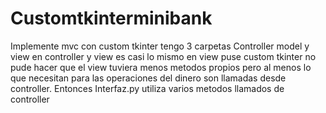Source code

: # Customtkinterminibank
Implemente mvc con custom tkinter tengo 3 carpetas Controller model y view en controller y view es casi lo mismo en view puse custom tkinter no pude hacer que el view tuviera menos metodos propios pero al menos lo que necesitan para las operaciones del dinero son llamadas desde controller. Entonces Interfaz.py utiliza varios metodos llamados de controller
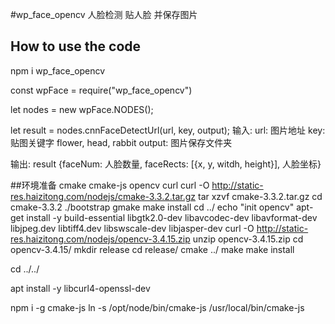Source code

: #wp_face_opencv
人脸检测 贴人脸 并保存图片

## How to use the code
npm i wp_face_opencv

const wpFace = require("wp_face_opencv")

let nodes = new wpFace.NODES();

let result = nodes.cnnFaceDetectUrl(url, key, output); 
输入:
url: 图片地址
key: 贴图关键字  flower, head, rabbit
output: 图片保存文件夹

输出: result {faceNum: 人脸数量, faceRects: [{x, y, witdh, height}], 人脸坐标}


##环境准备 cmake cmake-js opencv curl 
curl -O http://static-res.haizitong.com/nodejs/cmake-3.3.2.tar.gz
tar xzvf cmake-3.3.2.tar.gz
cd cmake-3.3.2 
./bootstrap
gmake
make install
cd ../
echo "init opencv"
apt-get install -y build-essential libgtk2.0-dev libavcodec-dev libavformat-dev libjpeg.dev libtiff4.dev libswscale-dev libjasper-dev
curl -O http://static-res.haizitong.com/nodejs/opencv-3.4.15.zip
unzip opencv-3.4.15.zip
cd opencv-3.4.15/
mkdir release
cd release/
cmake ../
make
make install

cd ../../

apt install -y libcurl4-openssl-dev

npm i -g cmake-js
ln -s /opt/node/bin/cmake-js /usr/local/bin/cmake-js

******

- _Task item_: Your job is to copy out every line from the records above that has the word "http".

- _Answer box_:
curl -O http://static-res.haizitong.com/nodejs/cmake-3.3.2.tar.gz
curl -O http://static-res.haizitong.com/nodejs/opencv-3.4.15.zip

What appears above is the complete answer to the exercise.